The basic facts, however, remain the same. Our heroine is Meg Murry, accompanied by her little brother Charles Wallace Murry and classmate Calvin O’Keefe. Meg’s life is currently rather difficult, as she suffers from a socially fatal combination of smarts, short-temperedness and self-sabotagingly low self-esteem. On top of that, every kid in school knows that her family is weird. Her parents are theoretical physicists, her little brother is an unnervingly sophisticated kindergarten-age prodigy and her father has been missing (not dead!) for four years with no explanation.
Meg, Charles Wallace and Calvin are recruited by a trio of strange feminine figures and sent careening on a conceptual adventure against the forces of universal darkness — and also they’re trying to find Meg and Charles Wallace’s missing father.
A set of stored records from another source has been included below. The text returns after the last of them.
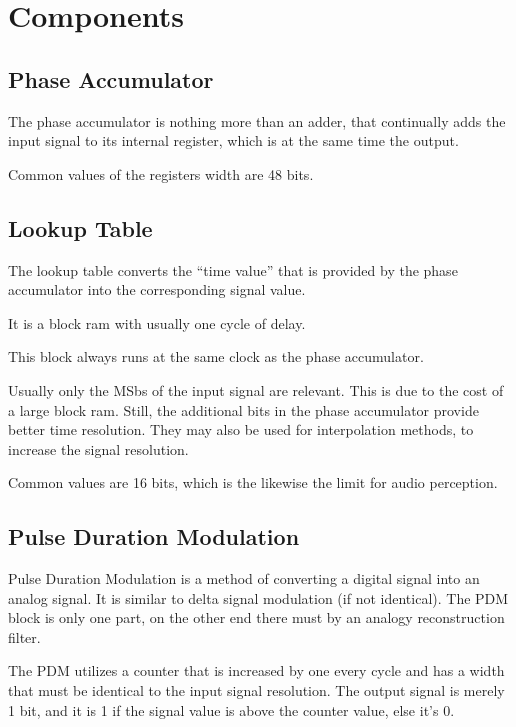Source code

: \documentclass{article}
\begin{document}
\section{Components}

\subsection{Phase Accumulator}

The phase accumulator is nothing more than an adder, that continually adds the
input signal to its internal register, which is at the same time the output.

Common values of the registers width are 48 bits.



\subsection{Lookup Table}

The lookup table converts the “time value” that is provided by the phase
accumulator into the corresponding signal value.

It is a block ram with usually one cycle of delay.

This block always runs at the same clock as the phase accumulator.

Usually only the MSbs of the input signal are relevant. This is due to the cost
of a large block ram. Still, the additional bits in the phase accumulator
provide better time resolution. They may also be used for interpolation
methods, to increase the signal resolution.

Common values are 16 bits, which is the likewise the limit for audio perception.



\subsection{Pulse Duration Modulation}

Pulse Duration Modulation is a method of converting a digital signal into an
analog signal. It is similar to delta signal modulation (if not identical). The
PDM block is only one part, on the other end there must by an analogy
reconstruction filter.

The PDM utilizes a counter that is increased by one every cycle and has a width
that must be identical to the input signal resolution. The output signal is
merely 1 bit, and it is 1 if the signal value is above the counter value, else
it's 0. 
\end{document}
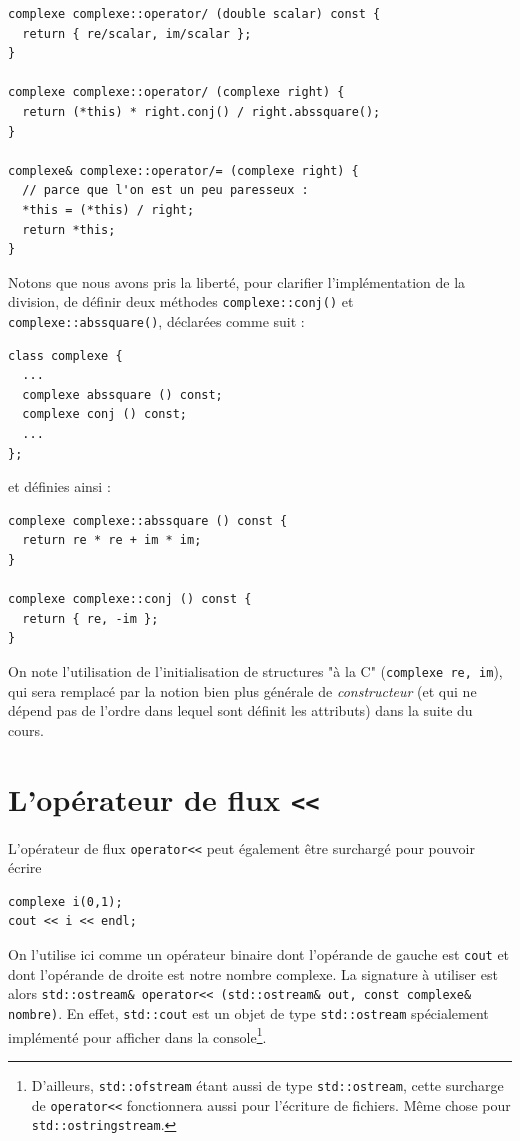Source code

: \documentclass{book}
\newcommand{\inline}[1]{\texttt{#1}}
\begin{document}
\begin{correction}
\begin{verbatim}
complexe complexe::operator/ (double scalar) const {
  return { re/scalar, im/scalar };
}

complexe complexe::operator/ (complexe right) {
  return (*this) * right.conj() / right.abssquare();
}

complexe& complexe::operator/= (complexe right) {
  // parce que l'on est un peu paresseux :
  *this = (*this) / right;
  return *this;
}
\end{verbatim}

Notons que nous avons pris la liberté, pour clarifier l'implémentation de la division, de définir deux méthodes \inline{complexe::conj()} et \inline{complexe::abssquare()}, déclarées comme suit :
\begin{verbatim}
class complexe {
  ...
  complexe abssquare () const;
  complexe conj () const;
  ...
};
\end{verbatim}
et définies ainsi :
\begin{verbatim}
complexe complexe::abssquare () const {
  return re * re + im * im;
}

complexe complexe::conj () const {
  return { re, -im };
}
\end{verbatim}

On note l'utilisation de l'initialisation de structures "à la C" (\inline{complexe {re, im}}), qui sera remplacé par la notion bien plus générale de \emph{constructeur} (et qui ne dépend pas de l'ordre dans lequel sont définit les attributs) dans la suite du cours.

\end{correction}

\section{L'opérateur de flux \texttt{<<}}
L'opérateur de flux \inline{operator<<} peut également être surchargé pour pouvoir écrire
\begin{verbatim}
complexe i(0,1);
cout << i << endl;
\end{verbatim}
On l'utilise ici comme un opérateur binaire dont l'opérande de gauche est \inline{cout} et dont l'opérande de droite est notre nombre complexe. La signature à utiliser est alors \inline{std::ostream& operator<< (std::ostream& out, const complexe& nombre)}. En effet, \inline{std::cout} est un objet de type \inline{std::ostream} spécialement implémenté pour afficher dans la console\footnote{D'ailleurs, \inline{std::ofstream} étant aussi de type \inline{std::ostream}, cette surcharge de \inline{operator<<} fonctionnera aussi pour l'écriture de fichiers. Même chose pour \inline{std::ostringstream}.}.\\
\end{document}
A Wrinkle in Time feels very little motivation to explain itself, and has no time for its characters to do anything but immediately embrace the impossible as it jumps — sorry, tessers — from one location and secondary character to another in an attempt to slot an infamously “unfilmable” novel into a film structure. This, too, makes it feel like fantasy, a realm where any good adventurer visits a seer for guidance, has some wise chaperones who always disappear just as things get really dangerous, and uses their feelings to change the universe.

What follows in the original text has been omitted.